_Exercise data_

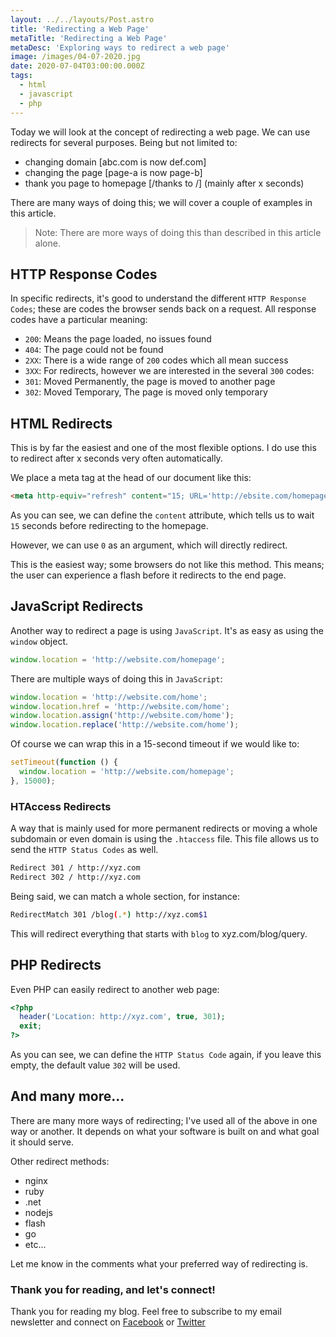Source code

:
 ```yaml
---
layout: ../../layouts/Post.astro
title: 'Redirecting a Web Page'
metaTitle: 'Redirecting a Web Page'
metaDesc: 'Exploring ways to redirect a web page'
image: /images/04-07-2020.jpg
date: 2020-07-04T03:00:00.000Z
tags:
  - html
  - javascript
  - php
---
```


Today we will look at the concept of redirecting a web page. We can use redirects for several purposes. Being but not limited to:

- changing domain [abc.com is now def.com]
- changing the page [page-a is now page-b]
- thank you page to homepage [/thanks to /] (mainly after x seconds)

There are many ways of doing this; we will cover a couple of examples in this article.

> Note: There are more ways of doing this than described in this article alone.

## HTTP Response Codes

In specific redirects, it's good to understand the different `HTTP Response Codes`; these are codes the browser sends back on a request. All response codes have a particular meaning:

- `200`: Means the page loaded, no issues found
- `404`: The page could not be found
- `2XX`: There is a wide range of `200` codes which all mean success
- `3XX`: For redirects, however we are interested in the several `300` codes:
- `301`: Moved Permanently, the page is moved to another page
- `302`: Moved Temporary, The page is moved only temporary

## HTML Redirects

This is by far the easiest and one of the most flexible options. I do use this to redirect after x seconds very often automatically.

We place a meta tag at the head of our document like this:

```html
<meta http-equiv="refresh" content="15; URL='http://ebsite.com/homepage'" />
```

As you can see, we can define the `content` attribute, which tells us to wait `15` seconds before redirecting to the homepage.

However, we can use `0` as an argument, which will directly redirect.

This is the easiest way; some browsers do not like this method. This means; the user can experience a flash before it redirects to the end page.

## JavaScript Redirects

Another way to redirect a page is using `JavaScript`.
It's as easy as using the `window` object.

```js
window.location = 'http://website.com/homepage';
```

There are multiple ways of doing this in `JavaScript`:

```js
window.location = 'http://website.com/home';
window.location.href = 'http://website.com/home';
window.location.assign('http://website.com/home');
window.location.replace('http://website.com/home');
```

Of course we can wrap this in a 15-second timeout if we would like to:

```js
setTimeout(function () {
  window.location = 'http://website.com/homepage';
}, 15000);
```

### HTAccess Redirects

A way that is mainly used for more permanent redirects or moving a whole subdomain or even domain is using the `.htaccess` file.
This file allows us to send the `HTTP Status Codes` as well.

```bash
Redirect 301 / http://xyz.com
Redirect 302 / http://xyz.com
```

Being said, we can match a whole section, for instance:

```bash
RedirectMatch 301 /blog(.*) http://xyz.com$1
```

This will redirect everything that starts with `blog` to xyz.com/blog/query.

## PHP Redirects

Even PHP can easily redirect to another web page:

```php
<?php
  header('Location: http://xyz.com', true, 301);
  exit;
?>
```

As you can see, we can define the `HTTP Status Code` again, if you leave this empty, the default value `302` will be used.

## And many more...

There are many more ways of redirecting; I've used all of the above in one way or another.
It depends on what your software is built on and what goal it should serve.

Other redirect methods:

- nginx
- ruby
- .net
- nodejs
- flash
- go
- etc...

Let me know in the comments what your preferred way of redirecting is.

### Thank you for reading, and let's connect!

Thank you for reading my blog. Feel free to subscribe to my email newsletter and connect on [Facebook](https://www.facebook.com/DailyDevTipsBlog) or [Twitter](https://twitter.com/DailyDevTips1)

_What you will do_
When a line in the listing includes the word "define", report that line in full.

_Task result_
As you can see, we can define the `content` attribute, which tells us to wait `15` seconds before redirecting to the homepage.
As you can see, we can define the `HTTP Status Code` again, if you leave this empty, the default value `302` will be used.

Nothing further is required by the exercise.